Ha circulado mucho esta semana un dato que enciende las alarmas: LaLiga no sólo es el campeonato grande que más expulsiones vive; es que su total, 113, excede la suma de las de la Seria A, Bundesliga y Premier, 50, 33 y 28 respectivamente. ¿Vivimos un fútbol tan rufián?
El dato se ha disparado (se puede decir que se dobló) desde que Medina Cantalejo, presidente del Comité, dictó instrucción de severidad contra las entradas duras. Frente al escándalo que provoca el número desorbitado de expulsiones esgrime el de la menor cantidad de lesiones en nuestro campeonato. Haciendo la comparación más extrema, con la Premier, que tiene la cuarta parte de expulsiones, contrapone el dato de sólo dos lesiones graves aquí por 12 allí. Y en general muchos menos días perdidos por baja médica de jugadores en nuestro fútbol.

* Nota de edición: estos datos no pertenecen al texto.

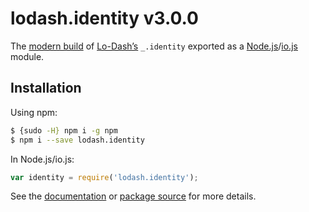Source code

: # lodash.identity v3.0.0

The [modern build](https://github.com/lodash/lodash/wiki/Build-Differences) of [Lo-Dash’s](https://lodash.com/) `_.identity` exported as a [Node.js](http://nodejs.org/)/[io.js](https://iojs.org/) module.

## Installation

Using npm:

```bash
$ {sudo -H} npm i -g npm
$ npm i --save lodash.identity
```

In Node.js/io.js:

```js
var identity = require('lodash.identity');
```

See the [documentation](https://lodash.com/docs#identity) or [package source](https://github.com/lodash/lodash/blob/3.0.0-npm-packages/lodash.identity) for more details.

He consultado a una cuarentena de personajes cuyo criterio respeto particularmente y no encuentro reconocimiento a ese posible beneficio. Domina la opinión de que el arbitraje español está viciado por una desconfianza del árbitro hacia los jugadores y por una implicación emocional negativa. Se le ve muy proclive a sentirse engañado u ofendido, de piel mucho más fina que los de por ahí fuera, o incluso que de ellos mismos cuando salen a arbitrar en la Champions. Yo veo una causa remota, cuando tras la prohibición de extranjeros en 1962 nuestros clubs se volcaron en traer oriundos, falsos o verdaderos, la mayoría de Argentina y Paraguay. Está mal decirlo, pero trajeron una escuela de dureza y fingimiento que aquí no existía, pero a la que muchos locales se adscribieron gozosamente. Es casi desde entonces que el árbitro español se mueve con incomodidad y contraataca con autoritarismo desproporcionado. Es paradójico en este sentido que el que pretende pasar por más dialogante, Mateu Lahoz, tenga el récord en tarjetas por protestas, 17.

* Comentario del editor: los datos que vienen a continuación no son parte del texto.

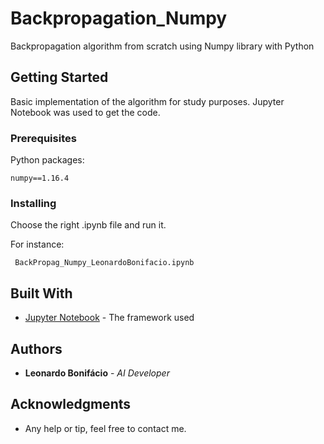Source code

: # Backpropagation_Numpy

Backpropagation algorithm from scratch using Numpy library with Python

## Getting Started

Basic implementation of the algorithm for study purposes. Jupyter Notebook was used to get the code.

### Prerequisites

Python packages:

```
numpy==1.16.4
```

### Installing

Choose the right .ipynb file and run it.

For instance:
```
 BackPropag_Numpy_LeonardoBonifacio.ipynb
```

## Built With

* [Jupyter Notebook](https://jupyter.org/) - The framework used


## Authors

* **Leonardo Bonifácio** - *AI Developer*


## Acknowledgments

* Any help or tip, feel free to contact me.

Las protestas pueden parecer más eje del problema de lo que son, por lo que molestan, pero del total de amarillas 1.432, las mostradas por protestas, 145, sólo constituyen el 10 %. Jugadores y entrenadores se quejan más bien de que aquí el árbitro es un elemento ajeno al fútbol. Se piensa que lo han jugado poco o nada, que no interpretan el espíritu de la norma sino ciegamente la letra y más ahora que se la cambian cada poco. Que no se sienten parte del fútbol, sino metidos en un medio ajeno y cargados de un excesivo poder con lo que descargan su frustración a golpe de tarjeta.
Ellos por su parte agradecerían que la AFE instara a los futbolistas a un mejor comportamiento, que señalase y combatiese las actitudes peligrosas y los fingimientos, daños que el colectivo se inflige a sí mismo. También que los medios, en especial la tele, fuéramos más rigurosos con esas cuestiones. Este era un tema en el que insistía mucho Michael Robinson, que venía de una escuela tan distinta, pero predicó en el desierto.

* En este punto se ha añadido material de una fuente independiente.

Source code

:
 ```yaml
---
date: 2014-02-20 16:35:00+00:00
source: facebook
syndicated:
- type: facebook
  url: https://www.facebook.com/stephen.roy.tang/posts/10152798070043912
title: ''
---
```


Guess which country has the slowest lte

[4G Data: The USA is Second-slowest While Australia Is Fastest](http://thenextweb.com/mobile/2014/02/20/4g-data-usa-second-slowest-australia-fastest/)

Por su parte, el mundillo de los dirigentes ve nuestro arbitraje muy caro (aquí salen a unos 250.000 euros al año, por 110.000 en la Premier, 120.000 en la Bundesliga a 100.000 en la Serie A) y dirigido por la Federación de una forma ineficaz y nebulosa. No se sabe ni el cómo ni el porqué de ascensos y descensos, no se ve un criterio en la dirección, se les tiene uno por uno por mejores de lo que el mal funcionamiento del sistema les hace parecer, se ve al VAR como un nuevo elemento de confusión para el árbitro de campo y al cuarto árbitro como un encizañador con ganas de hacerse notar distrayendo al principal con detalles del banquillo.
Me temo que estamos lejos de la solución.